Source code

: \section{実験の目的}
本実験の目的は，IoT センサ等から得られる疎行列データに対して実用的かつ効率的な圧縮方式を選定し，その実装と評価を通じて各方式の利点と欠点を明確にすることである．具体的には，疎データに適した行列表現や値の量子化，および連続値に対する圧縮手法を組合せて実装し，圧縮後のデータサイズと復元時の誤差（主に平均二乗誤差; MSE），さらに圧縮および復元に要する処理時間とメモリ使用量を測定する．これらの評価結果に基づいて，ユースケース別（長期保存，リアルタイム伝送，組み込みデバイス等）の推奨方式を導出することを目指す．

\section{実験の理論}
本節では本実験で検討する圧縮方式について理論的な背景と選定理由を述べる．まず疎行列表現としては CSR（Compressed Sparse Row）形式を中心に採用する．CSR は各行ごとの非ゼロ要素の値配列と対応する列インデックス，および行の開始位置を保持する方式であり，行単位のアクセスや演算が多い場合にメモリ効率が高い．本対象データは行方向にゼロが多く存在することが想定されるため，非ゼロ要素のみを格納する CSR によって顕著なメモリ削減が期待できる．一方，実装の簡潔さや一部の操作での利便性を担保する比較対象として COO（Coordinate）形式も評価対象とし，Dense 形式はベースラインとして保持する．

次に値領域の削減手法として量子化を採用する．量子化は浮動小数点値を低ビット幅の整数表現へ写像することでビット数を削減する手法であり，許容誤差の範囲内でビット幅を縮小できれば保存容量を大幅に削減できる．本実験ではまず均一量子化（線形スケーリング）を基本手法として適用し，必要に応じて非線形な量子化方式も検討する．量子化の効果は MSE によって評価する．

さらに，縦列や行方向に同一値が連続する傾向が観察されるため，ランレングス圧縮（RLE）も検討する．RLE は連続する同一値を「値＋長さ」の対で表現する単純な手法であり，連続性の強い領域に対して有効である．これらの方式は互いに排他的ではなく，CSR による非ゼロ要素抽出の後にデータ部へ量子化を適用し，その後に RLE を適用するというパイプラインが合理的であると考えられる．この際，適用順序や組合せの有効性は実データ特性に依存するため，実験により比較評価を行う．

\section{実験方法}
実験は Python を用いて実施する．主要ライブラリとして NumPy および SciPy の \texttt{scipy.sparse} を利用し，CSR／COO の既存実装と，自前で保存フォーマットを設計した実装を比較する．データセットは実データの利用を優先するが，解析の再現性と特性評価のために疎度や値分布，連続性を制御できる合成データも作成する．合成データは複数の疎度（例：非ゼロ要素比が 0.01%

━━━━━━━━

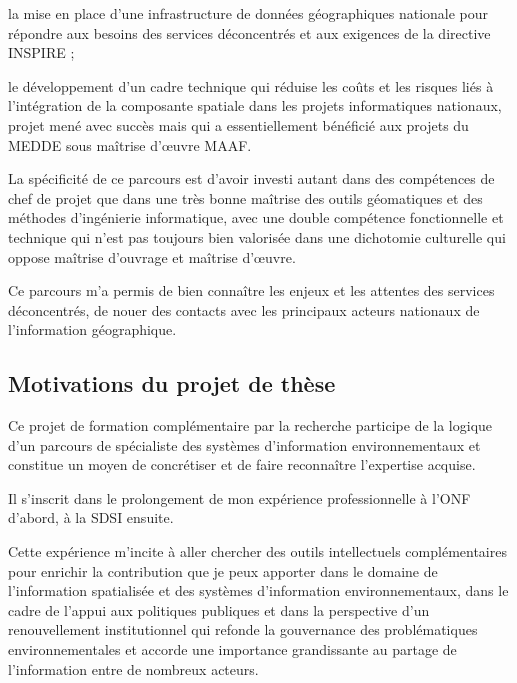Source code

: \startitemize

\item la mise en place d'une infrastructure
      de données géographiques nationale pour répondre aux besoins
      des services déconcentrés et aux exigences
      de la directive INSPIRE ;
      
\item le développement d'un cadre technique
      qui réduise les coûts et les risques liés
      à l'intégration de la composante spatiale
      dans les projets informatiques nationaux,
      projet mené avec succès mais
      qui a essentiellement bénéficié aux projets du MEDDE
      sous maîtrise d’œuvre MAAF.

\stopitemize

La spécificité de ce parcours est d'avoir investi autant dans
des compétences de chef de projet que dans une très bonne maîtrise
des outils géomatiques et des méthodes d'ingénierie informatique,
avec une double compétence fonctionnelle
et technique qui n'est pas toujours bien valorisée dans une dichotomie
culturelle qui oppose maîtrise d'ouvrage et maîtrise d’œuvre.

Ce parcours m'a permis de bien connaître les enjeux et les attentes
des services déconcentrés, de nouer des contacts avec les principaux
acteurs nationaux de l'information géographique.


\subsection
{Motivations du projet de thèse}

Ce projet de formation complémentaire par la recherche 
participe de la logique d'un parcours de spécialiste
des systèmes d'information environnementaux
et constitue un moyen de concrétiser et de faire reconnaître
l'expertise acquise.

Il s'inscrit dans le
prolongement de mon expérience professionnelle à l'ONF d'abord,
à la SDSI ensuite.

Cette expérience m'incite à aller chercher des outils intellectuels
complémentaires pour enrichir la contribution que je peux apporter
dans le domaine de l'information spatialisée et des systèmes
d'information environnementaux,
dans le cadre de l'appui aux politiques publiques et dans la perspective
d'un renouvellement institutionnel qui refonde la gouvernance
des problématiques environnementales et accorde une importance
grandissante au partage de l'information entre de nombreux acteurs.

━━━━━━━━

- Assigned task -
Retype only the stretch of lines above starting at the one with "et technique qui" and stopping at the one with "grandissante au partage", exactly as written, with both kept.

- Task answer -
et technique qui n'est pas toujours bien valorisée dans une dichotomie
culturelle qui oppose maîtrise d'ouvrage et maîtrise d’œuvre.

Ce parcours m'a permis de bien connaître les enjeux et les attentes
des services déconcentrés, de nouer des contacts avec les principaux
acteurs nationaux de l'information géographique.


\subsection
{Motivations du projet de thèse}

Ce projet de formation complémentaire par la recherche 
participe de la logique d'un parcours de spécialiste
des systèmes d'information environnementaux
et constitue un moyen de concrétiser et de faire reconnaître
l'expertise acquise.

Il s'inscrit dans le
prolongement de mon expérience professionnelle à l'ONF d'abord,
à la SDSI ensuite.

Cette expérience m'incite à aller chercher des outils intellectuels
complémentaires pour enrichir la contribution que je peux apporter
dans le domaine de l'information spatialisée et des systèmes
d'information environnementaux,
dans le cadre de l'appui aux politiques publiques et dans la perspective
d'un renouvellement institutionnel qui refonde la gouvernance
des problématiques environnementales et accorde une importance
grandissante au partage de l'information entre de nombreux acteurs.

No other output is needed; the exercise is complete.